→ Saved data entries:
• • • •

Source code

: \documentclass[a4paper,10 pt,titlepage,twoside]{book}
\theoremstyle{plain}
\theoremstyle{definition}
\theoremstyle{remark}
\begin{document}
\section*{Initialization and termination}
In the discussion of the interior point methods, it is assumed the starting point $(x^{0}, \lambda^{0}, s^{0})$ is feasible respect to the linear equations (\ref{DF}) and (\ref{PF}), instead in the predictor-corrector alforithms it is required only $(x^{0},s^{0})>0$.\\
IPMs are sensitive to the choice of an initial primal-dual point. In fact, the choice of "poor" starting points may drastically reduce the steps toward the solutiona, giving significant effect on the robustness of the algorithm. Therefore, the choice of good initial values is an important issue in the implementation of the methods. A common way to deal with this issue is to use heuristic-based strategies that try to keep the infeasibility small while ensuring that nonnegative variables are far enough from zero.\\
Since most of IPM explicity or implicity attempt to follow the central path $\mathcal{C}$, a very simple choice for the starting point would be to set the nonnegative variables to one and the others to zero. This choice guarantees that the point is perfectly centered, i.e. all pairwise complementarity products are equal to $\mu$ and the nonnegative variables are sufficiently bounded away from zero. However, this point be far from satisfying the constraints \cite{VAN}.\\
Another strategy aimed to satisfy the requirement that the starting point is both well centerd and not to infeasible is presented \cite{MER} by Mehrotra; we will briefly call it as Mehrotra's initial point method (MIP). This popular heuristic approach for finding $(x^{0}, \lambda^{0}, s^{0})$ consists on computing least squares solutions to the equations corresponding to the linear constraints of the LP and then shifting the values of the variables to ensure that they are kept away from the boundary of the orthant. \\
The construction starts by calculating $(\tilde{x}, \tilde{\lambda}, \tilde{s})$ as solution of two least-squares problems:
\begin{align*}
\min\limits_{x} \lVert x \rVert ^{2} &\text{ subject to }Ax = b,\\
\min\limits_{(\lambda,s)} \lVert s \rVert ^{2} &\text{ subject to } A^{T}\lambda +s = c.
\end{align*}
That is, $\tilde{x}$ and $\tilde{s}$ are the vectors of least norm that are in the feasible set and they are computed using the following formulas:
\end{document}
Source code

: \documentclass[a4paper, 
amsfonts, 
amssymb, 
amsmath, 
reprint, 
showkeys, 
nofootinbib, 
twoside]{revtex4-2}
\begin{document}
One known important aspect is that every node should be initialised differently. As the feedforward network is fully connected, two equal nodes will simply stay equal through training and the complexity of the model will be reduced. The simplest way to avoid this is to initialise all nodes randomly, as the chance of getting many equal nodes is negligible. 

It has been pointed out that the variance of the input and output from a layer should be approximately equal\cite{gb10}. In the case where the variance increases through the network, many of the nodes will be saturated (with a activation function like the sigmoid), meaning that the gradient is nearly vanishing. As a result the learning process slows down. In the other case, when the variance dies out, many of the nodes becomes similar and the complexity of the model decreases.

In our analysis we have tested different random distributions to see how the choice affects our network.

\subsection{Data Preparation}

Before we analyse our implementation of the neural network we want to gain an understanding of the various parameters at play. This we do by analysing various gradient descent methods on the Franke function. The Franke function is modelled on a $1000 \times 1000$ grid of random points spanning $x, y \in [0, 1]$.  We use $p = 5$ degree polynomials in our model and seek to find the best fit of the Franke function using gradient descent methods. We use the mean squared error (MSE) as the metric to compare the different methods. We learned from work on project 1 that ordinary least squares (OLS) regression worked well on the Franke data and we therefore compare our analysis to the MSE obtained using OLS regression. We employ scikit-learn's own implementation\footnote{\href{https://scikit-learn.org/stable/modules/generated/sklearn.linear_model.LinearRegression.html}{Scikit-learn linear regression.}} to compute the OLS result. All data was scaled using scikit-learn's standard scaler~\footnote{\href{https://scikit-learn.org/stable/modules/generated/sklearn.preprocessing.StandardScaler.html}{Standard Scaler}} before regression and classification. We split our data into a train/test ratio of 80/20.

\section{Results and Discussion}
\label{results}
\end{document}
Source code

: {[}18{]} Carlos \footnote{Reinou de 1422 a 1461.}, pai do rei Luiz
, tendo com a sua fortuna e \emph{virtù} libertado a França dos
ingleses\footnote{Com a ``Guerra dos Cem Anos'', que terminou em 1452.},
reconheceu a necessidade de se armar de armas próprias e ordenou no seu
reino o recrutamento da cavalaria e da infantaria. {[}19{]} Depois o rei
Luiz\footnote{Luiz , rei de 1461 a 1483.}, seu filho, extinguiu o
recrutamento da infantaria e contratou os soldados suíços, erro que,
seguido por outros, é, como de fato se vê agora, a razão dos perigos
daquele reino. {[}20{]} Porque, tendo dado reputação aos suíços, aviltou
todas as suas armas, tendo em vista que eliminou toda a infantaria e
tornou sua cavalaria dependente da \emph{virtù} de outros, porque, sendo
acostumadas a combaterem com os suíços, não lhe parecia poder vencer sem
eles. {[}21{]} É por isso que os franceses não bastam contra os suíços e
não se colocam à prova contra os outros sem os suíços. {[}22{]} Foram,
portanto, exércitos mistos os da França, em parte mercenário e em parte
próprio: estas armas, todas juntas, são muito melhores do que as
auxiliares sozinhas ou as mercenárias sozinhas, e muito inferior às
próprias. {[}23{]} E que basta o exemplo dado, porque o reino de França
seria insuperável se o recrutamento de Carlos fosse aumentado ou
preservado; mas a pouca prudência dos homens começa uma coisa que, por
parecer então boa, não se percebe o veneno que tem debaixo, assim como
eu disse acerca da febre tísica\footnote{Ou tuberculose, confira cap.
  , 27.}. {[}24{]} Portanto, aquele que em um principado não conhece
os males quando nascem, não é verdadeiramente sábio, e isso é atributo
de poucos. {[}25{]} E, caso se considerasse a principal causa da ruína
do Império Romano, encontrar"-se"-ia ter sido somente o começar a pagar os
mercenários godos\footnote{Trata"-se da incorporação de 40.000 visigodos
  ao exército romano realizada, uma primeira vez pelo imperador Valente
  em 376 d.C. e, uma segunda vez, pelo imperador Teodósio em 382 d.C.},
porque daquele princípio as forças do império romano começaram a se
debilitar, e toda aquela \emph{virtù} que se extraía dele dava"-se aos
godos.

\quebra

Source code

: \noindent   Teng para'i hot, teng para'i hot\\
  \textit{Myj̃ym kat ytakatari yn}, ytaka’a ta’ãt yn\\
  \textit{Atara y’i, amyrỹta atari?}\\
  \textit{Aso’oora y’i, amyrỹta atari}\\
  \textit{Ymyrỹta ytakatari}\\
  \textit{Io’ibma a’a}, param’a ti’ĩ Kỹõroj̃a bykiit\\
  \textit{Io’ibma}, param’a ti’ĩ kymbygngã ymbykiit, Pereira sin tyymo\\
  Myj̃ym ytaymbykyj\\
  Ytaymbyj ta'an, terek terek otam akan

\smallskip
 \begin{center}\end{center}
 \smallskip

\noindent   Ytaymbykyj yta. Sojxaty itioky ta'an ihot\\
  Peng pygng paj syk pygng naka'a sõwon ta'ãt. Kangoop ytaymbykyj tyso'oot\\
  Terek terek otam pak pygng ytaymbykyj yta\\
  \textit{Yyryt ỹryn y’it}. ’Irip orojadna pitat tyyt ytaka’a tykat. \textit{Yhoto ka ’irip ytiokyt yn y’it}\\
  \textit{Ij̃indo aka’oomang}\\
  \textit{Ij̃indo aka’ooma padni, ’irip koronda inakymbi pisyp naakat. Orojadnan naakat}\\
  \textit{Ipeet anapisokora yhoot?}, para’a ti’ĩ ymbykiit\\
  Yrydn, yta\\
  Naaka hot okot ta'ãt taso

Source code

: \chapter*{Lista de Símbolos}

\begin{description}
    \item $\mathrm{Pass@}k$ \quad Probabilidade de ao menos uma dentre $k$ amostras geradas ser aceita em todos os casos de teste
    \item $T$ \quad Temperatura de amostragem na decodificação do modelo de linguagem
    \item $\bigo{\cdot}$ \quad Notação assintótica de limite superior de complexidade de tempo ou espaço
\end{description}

• • • •

→ What you should do:
Of the lines above, extract only those from the line with "portanto, exércitos mistos" to the line with "causa da ruína", both included, exactly as written.

→ Written response:
portanto, exércitos mistos os da França, em parte mercenário e em parte
próprio: estas armas, todas juntas, são muito melhores do que as
auxiliares sozinhas ou as mercenárias sozinhas, e muito inferior às
próprias. {[}23{]} E que basta o exemplo dado, porque o reino de França
seria insuperável se o recrutamento de Carlos fosse aumentado ou
preservado; mas a pouca prudência dos homens começa uma coisa que, por
parecer então boa, não se percebe o veneno que tem debaixo, assim como
eu disse acerca da febre tísica\footnote{Ou tuberculose, confira cap.
  , 27.}. {[}24{]} Portanto, aquele que em um principado não conhece
os males quando nascem, não é verdadeiramente sábio, e isso é atributo
de poucos. {[}25{]} E, caso se considerasse a principal causa da ruína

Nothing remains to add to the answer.